# Für Firefox Anzeige Spenden



## scrat007 (2 November 2004)

Da ja die Aktion in Amerika ein ganzer Erfolg war gibt es jetzt in Deutschland eine Aktion in der man für eine Anzeige in einer großen Tageszeitung spenden kann.

http://www.heise.de/newsticker/meldung/52828


----------



## technofreak (2 November 2004)

http://www.spiegel.de/netzwelt/technologie/0,1518,326109,00.html


			
				Der Spiegel schrieb:
			
		

> Firefox gewinnt an Fahrt
> Langsam aber stetig wächst die Zahl der Firefox-Nutzer - im gleichen Tempo,
> in dem die Zahl der Internet-Explorer-User sinkt. In einer Woche soll die Veröffentlichung
> der ersten Vollversion erfolgen - begleitet von prominent plazierten Werbekampagnen
> auch in Deutschland.


ich sehe das mit einem lachenden und einem  weinenden Auge, je weiter sich der FF verbreitet umso 
eher und schneller werden sich die IT-Ganoven aller Couleur auch dem FF "widmen" 
und die dort natürlich und zwangsläufig vorhandenen Möglichkeiten "ausschöpfen" 
Auch Mozilla und Co haben diverse Schwachstellen,  die schlicht wegen der zur Zeit noch relativ 
geringen Verbreitung (ca 5%)  für o.g Gesocks uninteressant sind. Das könnte sich aber bei größerer Verbreitung ändern. 
Mozilla und CO. sind nicht per Definition sicher, wie das fälschlicherweise behauptet wird.

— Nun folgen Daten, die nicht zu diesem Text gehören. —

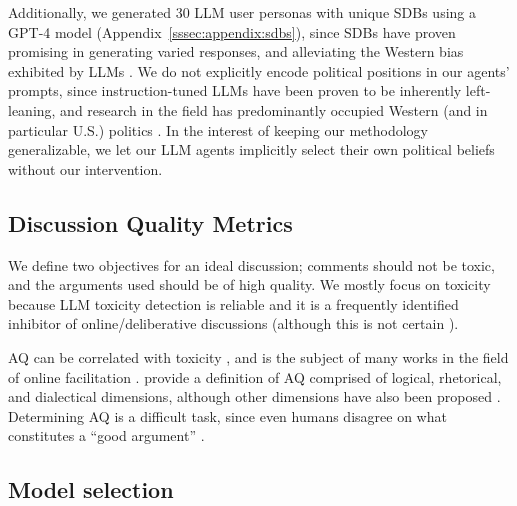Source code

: Additionally, we generated 30 \ac{LLM} user personas with unique \acp{SDB} using a GPT-4 model \cite{openai2024gpt4technicalreport} (Appendix~\ref{sssec:appendix:sdbs}), since \acp{SDB} have proven promising in generating varied responses, and alleviating the Western bias exhibited by \acp{LLM} \cite{burton2024large}. We do not explicitly encode political positions in our agents' prompts, since instruction-tuned \acp{LLM} have been proven to be inherently left-leaning, and research in the field has predominantly occupied Western (and in particular U.S.) politics \cite{Taubenfeld2024SystematicBI, potter-etal-2024-hidden, political_2024, pit2024oninvestigatingpoliticalstance}. In the interest of keeping our methodology generalizable, we let our \ac{LLM} agents implicitly select their own political beliefs without our intervention.


\subsection{Discussion Quality Metrics}
\label{ssec:experimental:metrics}

We define two objectives for an ideal discussion; comments should not be toxic, and the arguments used should be of high quality. We mostly focus on toxicity because \ac{LLM} toxicity detection is reliable \citep{kang-qian-2024-implanting, Wang2022ToxicityDW, anjum2024hate} and it is a frequently identified inhibitor of online/deliberative discussions \citep{dekock2022disagree, XiaToxicity} (although this is not certain \citep{Avalle2024PersistentIP}). 

\ac{AQ} can be correlated with toxicity \cite{chang-danescu-niculescu-mizil-2019-trouble}, and is the subject of many works in the field of online facilitation \cite{argyle2023, schroeder-etal-2024-fora, falk-etal-2024-moderation, falk-etal-2021-predicting}. \citet{wachsmuth-etal-2017-computational} provide a definition of \ac{AQ} comprised of logical, rhetorical, and dialectical dimensions, although other dimensions have also been proposed \cite{habernal-gurevych-2016-argument, persing-ng-2015-modeling}. Determining \ac{AQ} is a difficult task, since even humans disagree on what constitutes a “good argument” \cite{wachsmuth-etal-2017-computational, argyle2023}. 


\subsection{Model selection}
\label{ssec:experimental:model}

http://www.firefox-kommt.de/


----------



## scrat007 (2 November 2004)

Das sehe ich auch so, solange der FF-Benutzerkreis klein ist, ist er relativ sicher, 
aber wenn ihn mehr verwenden, werden die Schwachstellen benutzt, ohne Zweifel.


----------



## BenTigger (3 November 2004)

na dann gibt es bald www.firefux-info.de für 29,-€ oder 1,86 Euro pro Min.  oder ähnliches


----------



## Counselor (3 November 2004)

Ein weiterer Vorteil des Firefox ist, daß er vom Handling her moderner ist, dh dem Benutzer angenehme Funtkionen bietet. Beim IE muß man dazu meist aufrüsten und ihn im Kontext anderer Sowftware (wie zB Lotus Notes laufen lassen). Allerdings können sich in diese Funktionen wieder Programmierfehler einschleichen, wie man letztens über das Tabbed Browsing erfahren mußte:
http://www.heise.de/newsticker/meldung/52365

Wer mal den IE im Zusammenhang mit Lotus Notes testen will, kann sich den Notes Client 7.0 Beta 2 hier kostenlos herunterladen (ca. 160 MB):
Lotus Notes 7 Beta


----------